A meta-analysis demonstrated a link between treatment effects detected in MRI lesions and clinical relapse, suggesting the markers can be leveraged as a primary endpoint in future clinical trials of treatments for multiple sclerosis (MS) in specific situations, according to a study published online June 3 in Lancet Neurology.
Although previous research has suggested a strong relationship between the effect of an MS treatment on MRI markers and relapse, drug regulatory agencies have not accepted these markers as surrogate endpoints in trials assessing new therapies.
Maria Pia Sormani, MD, from the department of health sciences at University of Genoa in Italy, and colleagues aimed to validate previous research suggesting a quantitative relation between the treatment effects shown on MRI lesions and clinical MS relapse.

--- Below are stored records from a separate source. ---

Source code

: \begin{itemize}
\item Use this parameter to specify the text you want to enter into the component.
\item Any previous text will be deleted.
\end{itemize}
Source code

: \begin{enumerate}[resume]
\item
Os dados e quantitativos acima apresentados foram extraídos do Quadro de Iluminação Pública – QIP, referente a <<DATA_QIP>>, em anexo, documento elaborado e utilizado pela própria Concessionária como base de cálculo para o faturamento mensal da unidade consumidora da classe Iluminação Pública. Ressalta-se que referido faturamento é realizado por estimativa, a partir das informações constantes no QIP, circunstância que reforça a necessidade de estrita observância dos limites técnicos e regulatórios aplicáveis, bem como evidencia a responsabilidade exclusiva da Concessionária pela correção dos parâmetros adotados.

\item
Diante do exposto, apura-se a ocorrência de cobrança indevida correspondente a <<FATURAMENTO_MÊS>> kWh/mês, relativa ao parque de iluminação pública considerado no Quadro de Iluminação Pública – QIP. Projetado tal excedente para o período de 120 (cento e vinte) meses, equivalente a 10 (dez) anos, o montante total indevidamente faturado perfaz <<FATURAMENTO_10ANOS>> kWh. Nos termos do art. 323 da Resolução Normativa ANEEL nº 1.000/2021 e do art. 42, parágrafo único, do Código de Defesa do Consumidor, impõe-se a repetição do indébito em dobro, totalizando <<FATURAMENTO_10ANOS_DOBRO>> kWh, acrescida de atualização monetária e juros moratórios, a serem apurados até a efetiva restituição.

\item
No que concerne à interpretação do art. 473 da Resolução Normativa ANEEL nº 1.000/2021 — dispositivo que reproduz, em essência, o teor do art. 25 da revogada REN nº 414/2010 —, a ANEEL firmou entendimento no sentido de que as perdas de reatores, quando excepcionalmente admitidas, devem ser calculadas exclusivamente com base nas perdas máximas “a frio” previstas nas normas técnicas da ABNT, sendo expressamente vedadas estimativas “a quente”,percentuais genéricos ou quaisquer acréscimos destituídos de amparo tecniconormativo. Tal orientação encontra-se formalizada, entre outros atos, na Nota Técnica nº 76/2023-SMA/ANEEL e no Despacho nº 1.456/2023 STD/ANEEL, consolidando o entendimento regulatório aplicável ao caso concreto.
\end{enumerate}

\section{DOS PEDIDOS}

They mined MEDLINE for trials that evaluated MS therapies published from Sept. 1, 2008, to Oct. 31, 2012, and identified a total of 31 trials that included 18,901 patients.
The researchers determined the treatment effect on MRI lesions by calculating the average number of MRI lesions per patient in the experimental and control groups.
The results replicated the researchers’ earlier meta-analysis and validated the role of MRI markers as surrogate endpoints.
“First, our findings substantiate the strong association between the effect of a treatment on MRI lesions and its effect on the relapse rate. Second, our findings show that the accurate prediction of the effect of treatment on relapses, on the basis of the effect seen on MRI lesions, is possible by means of a simple regression equation.”
Sormani and colleagues suggested two specific instances in which MRI markers could provide a surrogate endpoint—trials that assess the efficacy of biosimilar and generic versions of interferon beta and glatiramer acetate and a phase III trial in testing efficacy of approved adults drugs for children.